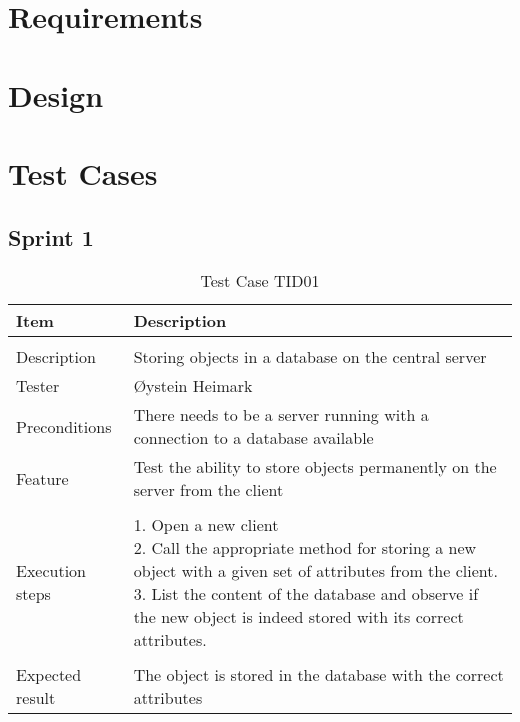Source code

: \appendix

\clearpage

\chapter{Requirements}
\chapter{Design}


\chapter{Test Cases}
\section{Sprint 1}
\label{sec:sp1testcases}

\begin{table}[H]
\caption{Test Case TID01}
\centering
\begin{tabular}{ l p{13cm} }
\hline
 Item            & Description                                                              \\
\hline \\ [-2.0ex]
 Description     & Storing objects in a database on the central server                        \\
 Tester          & Øystein Heimark                  \\
 Preconditions   & There needs to be a server running with a connection to a database available \\
 Feature         & Test the ability to store objects permanently on the server from the client  \vspace{3pt}                     \\
\hline \\ [-1.5ex]
 Execution steps & \pbox{13cm}{1. Open a new client \\ 2. Call the appropriate method for storing a new object with a given set of attributes from the client. \\ 3. List the content of the database and observe if the new object is indeed stored with its correct attributes. } \vspace{3pt} \\
\hline \\ [-1.5ex]
 Expected result & The object is stored in the database with the correct attributes                                          \\
\hline
\end{tabular}
\label{table:testcasetid01}
\end{table}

▶ _EXERCISE PROMPT_:
Using the material above, return every line exactly as it appears, minus the pictures.

▶ _EXERCISE OUTPUT_:
Source code

: \appendix

\clearpage

\chapter{Requirements}
\chapter{Design}


\chapter{Test Cases}
\section{Sprint 1}
\label{sec:sp1testcases}

\begin{table}[H]
\caption{Test Case TID01}
\centering
\begin{tabular}{ l p{13cm} }
\hline
 Item            & Description                                                              \\
\hline \\ [-2.0ex]
 Description     & Storing objects in a database on the central server                        \\
 Tester          & Øystein Heimark                  \\
 Preconditions   & There needs to be a server running with a connection to a database available \\
 Feature         & Test the ability to store objects permanently on the server from the client  \vspace{3pt}                     \\
\hline \\ [-1.5ex]
 Execution steps & \pbox{13cm}{1. Open a new client \\ 2. Call the appropriate method for storing a new object with a given set of attributes from the client. \\ 3. List the content of the database and observe if the new object is indeed stored with its correct attributes. } \vspace{3pt} \\
\hline \\ [-1.5ex]
 Expected result & The object is stored in the database with the correct attributes                                          \\
\hline
\end{tabular}
\label{table:testcasetid01}
\end{table}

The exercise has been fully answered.